Work task
Check each line below for the word "keccak", and copy those that have it.

The records START

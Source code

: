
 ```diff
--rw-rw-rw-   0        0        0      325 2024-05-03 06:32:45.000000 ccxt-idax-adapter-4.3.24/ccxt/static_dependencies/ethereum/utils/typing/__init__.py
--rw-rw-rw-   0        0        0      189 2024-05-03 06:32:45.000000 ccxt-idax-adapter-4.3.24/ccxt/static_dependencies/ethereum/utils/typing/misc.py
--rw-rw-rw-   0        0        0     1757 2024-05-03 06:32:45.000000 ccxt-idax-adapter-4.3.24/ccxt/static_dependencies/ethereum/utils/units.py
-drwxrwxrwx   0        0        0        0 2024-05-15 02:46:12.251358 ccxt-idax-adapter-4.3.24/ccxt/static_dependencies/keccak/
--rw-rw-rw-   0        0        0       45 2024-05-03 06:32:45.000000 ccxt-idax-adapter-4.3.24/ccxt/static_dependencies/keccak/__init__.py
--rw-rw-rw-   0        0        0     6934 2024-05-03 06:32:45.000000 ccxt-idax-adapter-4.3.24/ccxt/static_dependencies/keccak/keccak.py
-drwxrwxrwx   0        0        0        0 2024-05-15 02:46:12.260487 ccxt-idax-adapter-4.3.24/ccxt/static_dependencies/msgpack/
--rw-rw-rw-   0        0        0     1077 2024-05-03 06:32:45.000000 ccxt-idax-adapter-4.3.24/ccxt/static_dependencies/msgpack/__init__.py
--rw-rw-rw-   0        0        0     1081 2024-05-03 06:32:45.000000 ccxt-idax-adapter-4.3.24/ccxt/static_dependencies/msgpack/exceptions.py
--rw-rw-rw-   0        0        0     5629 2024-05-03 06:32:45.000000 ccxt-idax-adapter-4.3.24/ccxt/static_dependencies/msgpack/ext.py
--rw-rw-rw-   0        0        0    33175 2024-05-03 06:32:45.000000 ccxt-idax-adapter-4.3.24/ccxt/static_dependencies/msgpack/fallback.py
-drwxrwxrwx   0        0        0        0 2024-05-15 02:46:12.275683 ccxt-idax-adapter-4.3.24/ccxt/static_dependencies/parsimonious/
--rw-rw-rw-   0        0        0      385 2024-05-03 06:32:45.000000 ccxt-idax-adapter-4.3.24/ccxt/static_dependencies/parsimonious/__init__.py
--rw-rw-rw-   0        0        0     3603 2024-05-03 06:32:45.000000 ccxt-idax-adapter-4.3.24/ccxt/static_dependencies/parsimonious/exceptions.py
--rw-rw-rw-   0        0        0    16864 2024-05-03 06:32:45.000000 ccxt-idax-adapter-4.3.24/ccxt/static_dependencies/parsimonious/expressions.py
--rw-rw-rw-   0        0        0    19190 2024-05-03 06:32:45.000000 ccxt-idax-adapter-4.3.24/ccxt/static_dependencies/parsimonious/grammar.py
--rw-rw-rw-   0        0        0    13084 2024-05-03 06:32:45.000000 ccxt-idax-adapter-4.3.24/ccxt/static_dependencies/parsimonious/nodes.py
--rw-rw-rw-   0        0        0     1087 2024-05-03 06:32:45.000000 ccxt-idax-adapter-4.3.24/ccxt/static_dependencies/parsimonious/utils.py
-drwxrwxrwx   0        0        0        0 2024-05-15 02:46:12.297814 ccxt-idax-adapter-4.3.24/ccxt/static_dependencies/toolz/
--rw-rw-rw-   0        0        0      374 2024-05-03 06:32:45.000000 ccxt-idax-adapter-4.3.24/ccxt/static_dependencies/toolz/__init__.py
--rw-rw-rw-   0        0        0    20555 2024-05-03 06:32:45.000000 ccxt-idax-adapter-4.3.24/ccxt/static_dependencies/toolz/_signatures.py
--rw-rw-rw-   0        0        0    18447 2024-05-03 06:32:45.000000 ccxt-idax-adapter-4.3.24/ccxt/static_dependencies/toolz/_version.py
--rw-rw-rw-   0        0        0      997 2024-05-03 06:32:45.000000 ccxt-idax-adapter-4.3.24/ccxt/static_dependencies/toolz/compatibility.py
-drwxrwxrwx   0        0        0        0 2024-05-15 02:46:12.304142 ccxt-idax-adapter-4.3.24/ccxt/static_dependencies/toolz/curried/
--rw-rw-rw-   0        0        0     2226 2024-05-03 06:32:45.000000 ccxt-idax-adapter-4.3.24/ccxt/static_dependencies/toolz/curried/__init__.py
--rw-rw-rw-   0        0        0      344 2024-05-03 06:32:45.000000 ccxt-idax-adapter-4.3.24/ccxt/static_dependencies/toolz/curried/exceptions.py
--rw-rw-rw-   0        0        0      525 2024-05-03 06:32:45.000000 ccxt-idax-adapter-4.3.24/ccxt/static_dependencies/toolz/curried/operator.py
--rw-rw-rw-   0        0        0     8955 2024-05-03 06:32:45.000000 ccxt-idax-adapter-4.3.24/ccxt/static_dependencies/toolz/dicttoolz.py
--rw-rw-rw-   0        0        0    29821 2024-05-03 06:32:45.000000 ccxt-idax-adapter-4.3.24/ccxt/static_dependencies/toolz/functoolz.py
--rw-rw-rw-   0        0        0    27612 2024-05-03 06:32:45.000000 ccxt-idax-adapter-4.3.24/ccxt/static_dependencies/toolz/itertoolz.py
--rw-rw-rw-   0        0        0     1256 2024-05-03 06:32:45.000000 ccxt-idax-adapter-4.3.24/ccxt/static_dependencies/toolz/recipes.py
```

The records END

Written solution
-drwxrwxrwx   0        0        0        0 2024-05-15 02:46:12.251358 ccxt-idax-adapter-4.3.24/ccxt/static_dependencies/keccak/
--rw-rw-rw-   0        0        0       45 2024-05-03 06:32:45.000000 ccxt-idax-adapter-4.3.24/ccxt/static_dependencies/keccak/__init__.py
--rw-rw-rw-   0        0        0     6934 2024-05-03 06:32:45.000000 ccxt-idax-adapter-4.3.24/ccxt/static_dependencies/keccak/keccak.py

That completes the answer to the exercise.